As for his personal appearance, Napoleon was short and clumsily built, his legs being too short for his body. His head was handsome, especially the upper part; his eyes were bluish-gray, generally wearing a melancholy expression ; his laugh was, we are told, irresistible. But he seldom laughed; he preferred to wrap himself up in dignity; or, more exactly, to make himself feared rather than loved. Madame de Rémusat records one or two instances of flashes of amiability on his part, but some of them only bring into greater relief the coldness of his heart, as when he tried to make himself agreeable to her while she was almost heart-broken about the murder of the Duke of Enghien. At another time, just after he had made himself emperor, he talked for a while most pleasantly to herself and her husband ; then suddenly his face became sombre, and he gave M. de Rémusat some harsh, trifling order, evidently with the intention of preventing them from attaching too much weight to this brief relaxation of his dignity. He condemned Henri IV. for his personal amiability. “ He lacked seriousness,” he said one day. “ Bonhomie is an affectation that a sovereign should avoid. What does he mean by it ? To remind those who are near him that he is a man like other men ? What absurdity ! When a man is a king, he is a man apart; and I have always admired the true political instinct that Alexander the Great showed in claiming descent from a god.” His aim, like his practice, was to hold every one aloof, to keep those about him in terror.
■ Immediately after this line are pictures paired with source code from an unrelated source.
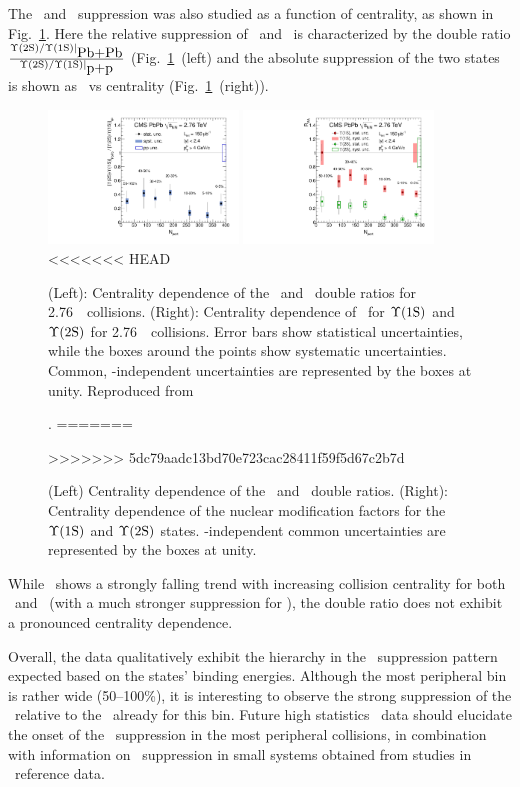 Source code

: The \PgUa\ and \PgUb\ suppression was also studied as a function of centrality,
as shown in Fig.~\ref{fig:GR:centrality}.
Here the relative suppression of \PgUa\ and \PgUb\ is characterized by
the double ratio $\frac{\Upsilon\mathrm{(2S)}/\Upsilon\mathrm{(1S)}|_{\mbox{Pb+Pb}}}{\Upsilon\mathrm{(2S)}/\Upsilon\mathrm{(1S)}|_{\mbox{p+p}}}$
(Fig.~\ref{fig:GR:centrality}~(left) and the absolute suppression
of the two states is shown as \Raa\ vs centrality (Fig.~\ref{fig:GR:centrality}~(right)).

\begin{figure}[t]
\begin{center}
   \includegraphics[width=0.45\textwidth]{qqbarfigures/chi2VsCent}
   \includegraphics[width=0.45\textwidth]{qqbarfigures/RaaPt4}
<<<<<<< HEAD
  \caption{(Left): Centrality dependence of the \PgUa\ and \PgUb\ double ratios
for 2.76\TeV\ \PbPb\ collisions.  (Right): 
Centrality dependence of \Raa\ for $\Upsilon\mathrm{(1S)}$ and $\Upsilon\mathrm{(2S)}$ for 2.76\TeV\ \PbPb\ collisions.
Error bars show statistical uncertainties, while the boxes around the points
show systematic uncertainties. Common, \npart-independent 
uncertainties are represented by the boxes at unity. Reproduced from~\cite{}}.
=======
  \caption{(Left) Centrality dependence of the \PgUa\ and \PgUb\ double ratios.  (Right):
Centrality dependence of the nuclear modification factors for the $\Upsilon\mathrm{(1S)}$ and $\Upsilon\mathrm{(2S)}$ states.
\npart-independent common uncertainties are represented by the boxes at unity.}
>>>>>>> 5dc79aadc13bd70e723cac28411f59f5d67c2b7d
\label{fig:GR:centrality}
\end{center}
\end{figure}

While \Raa\ shows a strongly falling trend with increasing collision centrality
for both \PgUa\ and \PgUb\ (with a much stronger suppression for \PgUb), the
double ratio does not exhibit a pronounced centrality dependence.

Overall, the data qualitatively exhibit the hierarchy in the \PgUn\ suppression pattern
expected based on the states' binding energies. Although the most peripheral bin
is rather wide (50--100\%), it is interesting to observe the strong suppression of the
\PgUb\ relative to the \PgUa\ already for this bin. Future high statistics \PbPb\ data
should elucidate the onset of the \PgU\ suppression in the most peripheral collisions,
in combination with information on \PgU\ suppression in small systems obtained from
studies in \pPb\ reference data.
In a brief summary of his character, Madame de Rémusat says that he had “ no generosity, no real greatness. I have never seen him admire or understand a fine action. He always distrusted a noble feeling; he never made any account of sincerity, and did not hesitate to say that he recognized a man’s superiority according to his skill in lying; and on this occasion he took pleasure in recalling that, when he was a child, one of his uncles predicted that he would govern the world, because he was such an inveterate liar. 'M. de Metternich,’ he added, 'is very near being a statesman ; he lies very well.’ ” Those whom he won by flattery he kept in subjection by severity. He understood the French people well. The evening before his coronation, his marshals were disputing about precedence, and referred the matter to his decision. Madame de Rémusat said to him, “ You seem to have stamped the ground of France, and to have said, 'Let all the vanities arise from the earth !’” “ That is true,” was his reply ; “ but it is very convenient to govern the French through their vanity.”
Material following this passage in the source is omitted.